The index was off 7.3 percent from October last year, nearly matching expectations of economists surveyed by Thomson Reuters. Many economists, however, are predicting a double dip in prices this winter as foreclosures increase and government support wanes.
"I'd be very surprised if we don't go below the lows we hit this year," Dean Baker, co-director of the Center for Economic and Policy Research, a left-leaning Washington think tank. "We still have a very glutted housing market."
The index is now up 3.4 percent from its bottom in May, but still almost 30 percent below its peak in April 2006.
There are also wide variations from city to city. Prices have climbed for at least six months in a row in Denver, Washington, Minneapolis and San Francisco. But in Chicago and Tampa, Florida, prices are down by more than a percent from September. And there's no sign of a bottom in Las Vegas, where prices have tumbled by more than 56 percent from their peak in April 2006.
Home prices play a key role in the economy. Homeowners feel wealthier when property values rise and are more likely to spend money. Rising prices also help millions of homeowners who owe more to the banks than their houses are worth.

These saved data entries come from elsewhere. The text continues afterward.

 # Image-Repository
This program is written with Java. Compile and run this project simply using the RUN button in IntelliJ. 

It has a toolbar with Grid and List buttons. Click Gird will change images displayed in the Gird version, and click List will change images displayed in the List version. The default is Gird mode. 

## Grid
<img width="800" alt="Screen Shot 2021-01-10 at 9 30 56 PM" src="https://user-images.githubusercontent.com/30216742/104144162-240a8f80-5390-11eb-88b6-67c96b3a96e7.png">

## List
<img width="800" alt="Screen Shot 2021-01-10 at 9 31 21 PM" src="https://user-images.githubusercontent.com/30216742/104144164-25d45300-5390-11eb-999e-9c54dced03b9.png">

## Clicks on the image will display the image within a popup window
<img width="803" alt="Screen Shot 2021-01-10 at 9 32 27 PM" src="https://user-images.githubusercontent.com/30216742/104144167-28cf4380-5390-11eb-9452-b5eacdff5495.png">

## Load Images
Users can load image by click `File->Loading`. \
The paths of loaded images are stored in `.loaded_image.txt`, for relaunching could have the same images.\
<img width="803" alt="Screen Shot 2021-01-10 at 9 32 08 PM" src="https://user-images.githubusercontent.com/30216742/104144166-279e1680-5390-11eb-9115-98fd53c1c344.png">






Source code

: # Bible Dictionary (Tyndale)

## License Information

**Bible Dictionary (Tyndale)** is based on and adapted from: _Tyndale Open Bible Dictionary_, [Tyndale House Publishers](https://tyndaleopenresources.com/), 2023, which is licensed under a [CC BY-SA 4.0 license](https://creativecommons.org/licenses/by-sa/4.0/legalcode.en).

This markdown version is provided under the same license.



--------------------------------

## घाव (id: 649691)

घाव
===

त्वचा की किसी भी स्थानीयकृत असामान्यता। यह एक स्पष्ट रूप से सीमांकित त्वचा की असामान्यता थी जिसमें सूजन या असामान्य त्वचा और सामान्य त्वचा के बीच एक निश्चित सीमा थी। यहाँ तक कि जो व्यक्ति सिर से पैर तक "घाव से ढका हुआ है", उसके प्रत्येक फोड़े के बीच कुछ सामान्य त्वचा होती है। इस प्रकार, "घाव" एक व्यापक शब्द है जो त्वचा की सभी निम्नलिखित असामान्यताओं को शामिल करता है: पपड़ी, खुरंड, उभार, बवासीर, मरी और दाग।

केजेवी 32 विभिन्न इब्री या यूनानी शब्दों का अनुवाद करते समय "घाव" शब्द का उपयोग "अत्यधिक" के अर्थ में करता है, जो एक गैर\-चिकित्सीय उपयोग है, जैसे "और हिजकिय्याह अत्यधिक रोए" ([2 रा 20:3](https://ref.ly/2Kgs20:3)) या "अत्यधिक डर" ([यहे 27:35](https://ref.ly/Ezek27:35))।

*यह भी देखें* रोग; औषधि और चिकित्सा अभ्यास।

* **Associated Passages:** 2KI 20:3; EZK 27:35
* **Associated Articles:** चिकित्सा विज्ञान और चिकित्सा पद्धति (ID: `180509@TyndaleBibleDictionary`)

The positive trend in home prices and a better employment outlook helped raise the Consumer Confidence Index to 52.9 in December, up from a revised 50.6 the month before, the Conference Board reported Tuesday. While far below a 90 reading that would signify a solid economy, consumers' outlook on jobs over the next six months reached its highest level in two years.
The federal government has stepped in with far reaching programs to create jobs and make homeownership more affordable.
Home price gains since the summer reflect the rush of homebuyers trying to close their deals before the original expiration date of a federal tax credit. The Nov. 30 deadline was extended last month to April 30.
Besides a credit of up to $8,000 for first-time buyers, Congress expanded the program to include homeowners who have lived in their current properties for at least five years. They can now claim a tax credit of up to $6,500 if they relocate.
The Federal Reserve is also buying up $1.25 trillion in mortgage-backed securities to help keep interest rates at historical lows.